I think I've figured out this northern "Scandinavian" lifestyle thing (although Icelanders don't consider themselves Scandinavian and their language is the most different of all the Northern European countries with single cross flags, it sure seems Scandinavian to me). In exchange for putting up with long, frigid, dark winters and paying high taxes, you get no pollution or crime, low poverty, and a well educated and literate society. I think that historically, anyone who wasn't hardy, capable, and hard working just couldn't survive the climate. The affects of physical isolation are less and less significant with modern transportation, communications, and as more and more tourists visit, and as Icelanders travel more and more themselves. Even though the society is culturally still quite homogonous, the people are used to seeing visitors from around the world. Supposedly, the Icelandic economy is in a tenuous position because the fishing industry has been decimated drastically by strict quotas on almost all the primary fish.
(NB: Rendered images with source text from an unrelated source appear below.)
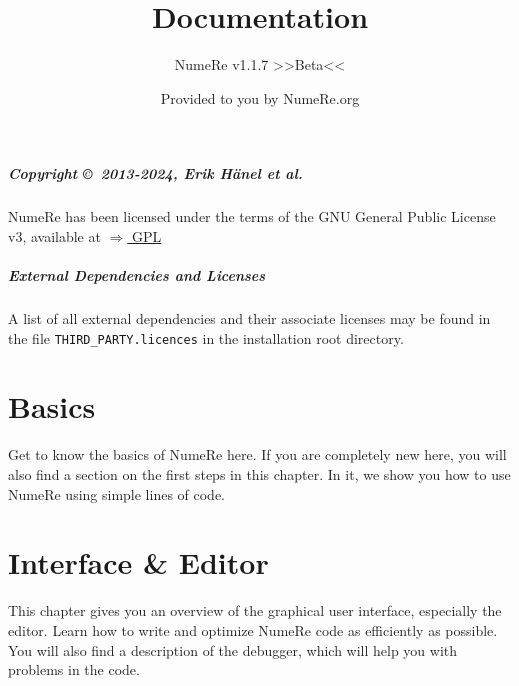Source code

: \documentclass[DIV=17, parskip=half]{scrreprt}
\title{Documentation}
\subtitle{NumeRe v1.1.7 >>Beta<<}
\date{}
\author{\small Provided to you by NumeRe.org}
\begin{document}
    \maketitle
% 
% 
	\tableofcontents
		\paragraph{Copyright \copyright\ 2013-2024, Erik H\"anel \emph{et al.}} 
		NumeRe has been licensed under the terms of the GNU General Public License v3, available at \href{http://www.gnu.org/licenses/gpl.html}{$\Rightarrow$ GPL}
		\paragraph{External Dependencies and Licenses} A list of all external dependencies and their associate licenses may be found in the file \verb!THIRD_PARTY.licences! in the installation root directory.
	\chapter{Basics}
		Get to know the basics of NumeRe here. If you are completely new here, you will also find a section on the first steps in this chapter. In it, we show you how to use NumeRe using simple lines of code.
		
		
		
		
		
		
		
		
		
		
	
	\chapter{Interface \& Editor}
		This chapter gives you an overview of the graphical user interface, especially the editor. Learn how to write and optimize NumeRe code as efficiently as possible. You will also find a description of the debugger, which will help you with problems in the code.
		
		
		
		
		
		
		
		
		
		
		
\end{document}
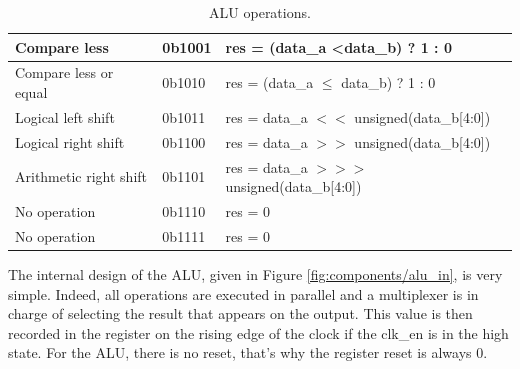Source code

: \begin{table}[ht]
\begin{tabular}{|l|l|l|}
    Compare less                                                     & 0b1001                                                      & res = (data\_a \textless data\_b) ? 1 : 0                      \\ \hline
    Compare less or equal                                            & 0b1010                                                      & res = (data\_a $\leq$ data\_b) ? 1 : 0                   \\ \hline
    Logical left shift                                               & 0b1011                                                      & res = data\_a $<<$ unsigned(data\_b[4:0])                     \\ \hline
    Logical right shift                                              & 0b1100                                                      & res = data\_a $>>$ unsigned(data\_b[4:0])               \\ \hline
    Arithmetic right shift                                           & 0b1101                                                      & res = data\_a $>>>$ unsigned(data\_b[4:0]) \\ \hline
    No operation                                                     & 0b1110                                                      & res = 0                                                        \\ \hline
    No operation                                                     & 0b1111                                                      & res = 0                                                        \\ \hline
    \end{tabular}
    \caption{ALU operations.}
    \label{tab:alu/alufn}
\end{table}

The internal design of the ALU, given in Figure \ref{fig:components/alu_in}, is very 
simple. Indeed, all operations are executed in parallel and a multiplexer is in charge of 
selecting the result that appears on the output. This value is then recorded in the 
register on the rising edge of the clock if the clk\_en is in the high state. For the ALU, there is 
no reset, that's why the register reset is always 0.

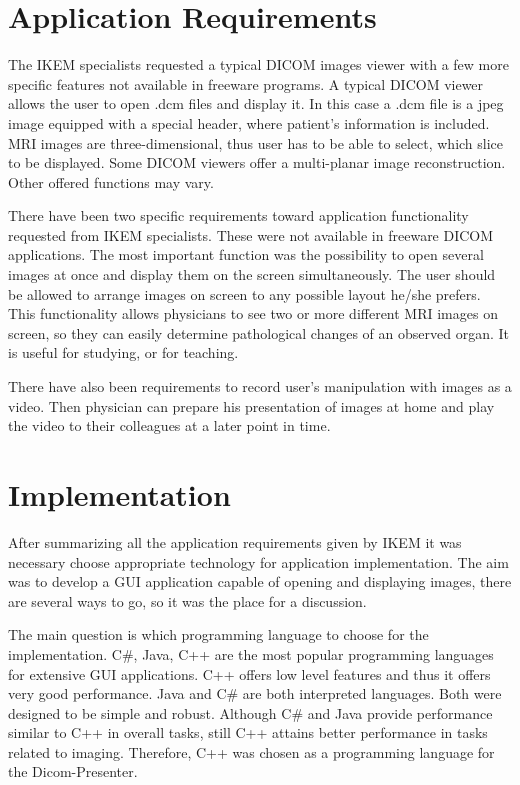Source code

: \section{Application Requirements}
\label{requirements}
The IKEM specialists requested a typical DICOM images viewer with a few more specific features not available in freeware programs. A typical DICOM viewer allows the user to open .dcm files and display it. In this case a .dcm file is a jpeg image equipped with a special header, where patient's information is included. MRI images are three-dimensional, thus user has to be able to select, which slice to be displayed. Some DICOM viewers offer a multi-planar image reconstruction. Other offered functions may vary.

There have been two specific requirements toward application functionality requested from IKEM specialists. These were not available in freeware DICOM applications. The most important function was the possibility to open several images at once and display them on the screen simultaneously. The user should be allowed to arrange images on screen to any possible layout he/she prefers. This functionality allows physicians to see two or more different MRI images on screen, so they can easily determine pathological changes of an observed organ. It is useful for studying, or for teaching.

There have also been requirements to record user's manipulation with images as a video. Then physician can prepare his presentation of images at home and play the video to their colleagues at a later point in time.

\section{Implementation}
After summarizing all the application requirements given by IKEM it was necessary choose appropriate technology for application implementation. The aim was to develop a GUI application capable of opening and displaying images, there are several ways to go, so it was the place for a discussion. 

The main question is which programming language to choose for the implementation. C\#, Java, C++ are the most popular programming languages for extensive GUI applications. C++ offers low level features and thus it offers very good performance. Java and C\# are both interpreted languages. Both were designed to be simple and robust. Although C\# and Java provide performance similar to C++ in overall tasks, still C++ attains better performance in tasks related to imaging\cite[Chapter~14]{csharpjavaperformance}. Therefore, C++ was chosen as a programming language for the Dicom-Presenter.


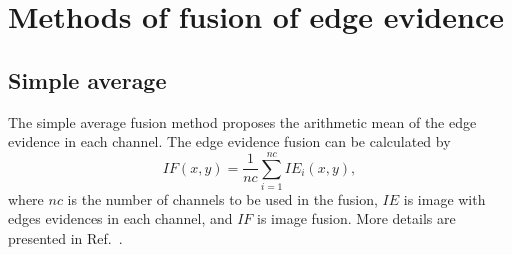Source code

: \documentclass[conference]{IEEEtran}
\begin{document}
    

  

\section{Methods of fusion of edge evidence}\label{sec_07}

\subsection{Simple average}
The simple average fusion method proposes the arithmetic mean of the edge evidence in each channel. 
The edge evidence fusion can be calculated by
\begin{equation}
	IF(x,y)=\frac{1}{nc}\sum_{i=1}^{nc}IE_i(x,y),
\end{equation} 
where $nc$ is the number of channels to be used in the fusion, $IE$ is image with edges evidences in each channel, and $IF$ is image fusion.
More details are presented in Ref.~\cite{mit}.
\end{document}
But there is a vibrant technology business and there have been many recent corporate immigrations from all over Europe. It's hard to beat those Icelandic energy prices, that boiling hot water just keeps surging out of the ground. The current social issue is just how aggressively to court foreign industrial development; possibly compromising the pristine local environment in the interest of economic gain. The disappointing news for visitors like us is that a lot of the quaint and formerly very active fishing villages have turned into virtual ghost towns just in the last 10 years or so.